The Story behind Shivratri

There are different stories associated with Shivratri, but one of the most popular ones is the marriage of Lord Shiva and Parvati. According to the legend, Parvati performed intense penance to win the love and affection of Lord Shiva. Impressed by her devotion, Lord Shiva finally agreed to marry her on the night of Shivratri.

How is Shivratri Celebrated?

Shivratri is celebrated with great enthusiasm and devotion across India and in Hindu communities worldwide. Devotees observe a fast and visit temples dedicated to Lord Shiva, where they offer milk, honey, flowers, and fruits. Some people also perform a special puja (worship) of Lord Shiva at home. Many devotees stay awake all night and chant prayers and hymns in praise of Lord Shiva.
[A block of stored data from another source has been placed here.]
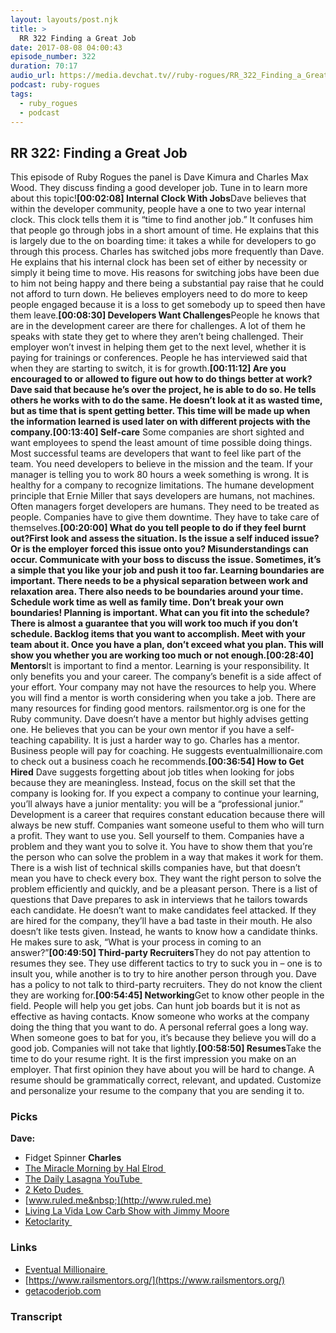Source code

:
 ```yaml
---
layout: layouts/post.njk
title: >
  RR 322 Finding a Great Job
date: 2017-08-08 04:00:43
episode_number: 322
duration: 70:17
audio_url: https://media.devchat.tv//ruby-rogues/RR_322_Finding_a_Great_Job.mp3
podcast: ruby-rogues
tags:
  - ruby_rogues
  - podcast
---
```


## **RR 322: Finding a Great Job**

This episode of Ruby Rogues the panel is Dave Kimura and Charles Max Wood. They discuss finding a good developer job. Tune in to learn more about this topic!**[00:02:08] Internal Clock With Jobs**Dave believes that within the developer community, people have a one to two year internal clock. This clock tells them it is “time to find another job.” It confuses him that people go through jobs in a short amount of time. He explains that this is largely due to the on boarding time: it takes a while for developers to go through this process. Charles has switched jobs more frequently than Dave. He explains that his internal clock has been set of either by necessity or simply it being time to move. His reasons for switching jobs have been due to him not being happy and there being a substantial pay raise that he could not afford to turn down. He believes employers need to do more to keep people engaged because it is a loss to get somebody up to speed then have them leave.**[00:08:30] Developers Want Challenges**People he knows that are in the development career are there for challenges. A lot of them he speaks with state they get to where they aren’t being challenged. Their employer won’t invest in helping them get to the next level, whether it is paying for trainings or conferences. People he has interviewed said that when they are starting to switch, it is for growth.**[00:11:12] Are you encouraged to or allowed to figure out how to do things better at work?**Dave said that because he’s over the project, he is able to do so. He tells others he works with to do the same. He doesn’t look at it as wasted time, but as time that is spent getting better. This time will be made up when the information learned is used later on with different projects with the company.**[00:13:40] Self-care** Some companies are short sighted and want employees to spend the least amount of time possible doing things. Most successful teams are developers that want to feel like part of the team. You need developers to believe in the mission and the team. If your manager is telling you to work 80 hours a week something is wrong. It is healthy for a company to recognize limitations. The humane development principle that Ernie Miller that says developers are humans, not machines. Often managers forget developers are humans. They need to be treated as people. Companies have to give them downtime. They have to take care of themselves.**[00:20:00] What do you tell people to do if they feel burnt out?**First look and assess the situation. Is the issue a self induced issue? Or is the employer forced this issue onto you? Misunderstandings can occur. Communicate with your boss to discuss the issue. Sometimes, it’s a simple that you like your job and push it too far. Learning boundaries are important. There needs to be a physical separation between work and relaxation area. There also needs to be boundaries around your time. Schedule work time as well as family time. Don’t break your own boundaries! Planning is important. What can you fit into the schedule? There is almost a guarantee that you will work too much if you don’t schedule. Backlog items that you want to accomplish. Meet with your team about it. Once you have a plan, don’t exceed what you plan. This will show you whether you are working too much or not enough.**[00:28:40] Mentors**It is important to find a mentor. Learning is your responsibility. It only benefits you and your career. The company’s benefit is a side affect of your effort. Your company may not have the resources to help you. Where you will find a mentor is worth considering when you take a job. There are many resources for finding good mentors. railsmentor.org is one for the Ruby community. Dave doesn’t have a mentor but highly advises getting one. He believes that you can be your own mentor if you have a self-teaching capability. It is just a harder way to go. Charles has a mentor. Business people will pay for coaching. He suggests eventualmillionaire.com to check out a business coach he recommends.**[00:36:54] How to Get Hired** Dave suggests forgetting about job titles when looking for jobs because they are meaningless. Instead, focus on the skill set that the company is looking for. If you expect a company to continue your learning, you’ll always have a junior mentality: you will be a “professional junior.” Development is a career that requires constant education because there will always be new stuff. Companies want someone useful to them who will turn a profit. They want to use you. Sell yourself to them. Companies have a problem and they want you to solve it. You have to show them that you’re the person who can solve the problem in a way that makes it work for them. There is a wish list of technical skills companies have, but that doesn’t mean you have to check every box. They want the right person to solve the problem efficiently and quickly, and be a pleasant person. There is a list of questions that Dave prepares to ask in interviews that he tailors towards each candidate. He doesn’t want to make candidates feel attacked. If they are hired for the company, they’ll have a bad taste in their mouth. He also doesn’t like tests given. Instead, he wants to know how a candidate thinks. He makes sure to ask, “What is your process in coming to an answer?”**[00:49:50] Third-party Recruiters**They do not pay attention to resumes they see. They use different tactics to try to suck you in – one is to insult you, while another is to try to hire another person through you. Dave has a policy to not talk to third-party recruiters. They do not know the client they are working for.**[00:54:45] Networking**Get to know other people in the field. People will help you get jobs. Can hunt job boards but it is not as effective as having contacts. Know someone who works at the company doing the thing that you want to do. A personal referral goes a long way. When someone goes to bat for you, it’s because they believe you will do a good job. Companies will not take that lightly.**[00:58:50] Resumes**Take the time to do your resume right. It is the first impression you make on an employer. That first opinion they have about you will be hard to change. A resume should be grammatically correct, relevant, and updated. Customize and personalize your resume to the company that you are sending it to.

### **Picks**

**Dave:**

- Fidget Spinner
  **Charles**
- [The Miracle Morning by Hal Elrod&nbsp;](https://www.amazon.com/dp/B00CLMX0D4/?tag=chamaxwoo-20)
- [The Daily Lasagna YouTube&nbsp;](https://www.youtube.com/playlist?list=PLJesql-aSfX6pseKl-4wFNmR_aDe2A3mT)
- [2 Keto Dudes&nbsp;](http://2ketodudes.com/)
- [www.ruled.me&nbsp;](http://www.ruled.me)
- [Living La Vida Low Carb Show with Jimmy Moore](http://www.thelivinlowcarbshow.com/)
- [Ketoclarity&nbsp;](https://www.amazon.com/Keto-Clarity-Definitive-Benefits-Low-Carb/dp/1628600071)

### **Links**

- [Eventual Millionaire&nbsp;](http://eventualmillionaire.com/)
- [https://www.railsmentors.org/](https://www.railsmentors.org/)
- [getacoderjob.com](http://getacoderjob.com)

### Transcript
Rituals and Traditions on Shivratri

Shivratri is observed with various rituals and traditions, such as:

Fasting: Many devotees observe a strict fast on the day of Shivratri, abstaining from food and water until the next morning.
Abhishekam: This is a special ritual in which the idol of Lord Shiva is bathed with milk, honey, curd, ghee, and other sacred liquids. It is believed that performing abhishekam on Shivratri can bring good health, wealth, and prosperity.
Japa: Devotees chant the mantra “Om Namah Shivaya” or other Shiva mantras throughout the night to invoke the blessings of Lord Shiva.
Visiting temples: Devotees visit temples dedicated to Lord Shiva to offer prayers and seek blessings. Some of the most famous Shiva temples in India include the Kashi Vishwanath Temple, Somnath Temple, and Meenakshi Temple.
Homa/Havan: This is a fire ritual in which offerings such as ghee, grains, and herbs are offered to the sacred fire while reciting Vedic mantras.


Shivratri is a festival that celebrates the power and glory of Lord Shiva. It is a time for devotees to offer their prayers and seek the blessings of the divine. By observing the rituals and traditions associated with Shivratri, one can attain spiritual fulfillment and experience a deep connection with Lord Shiva.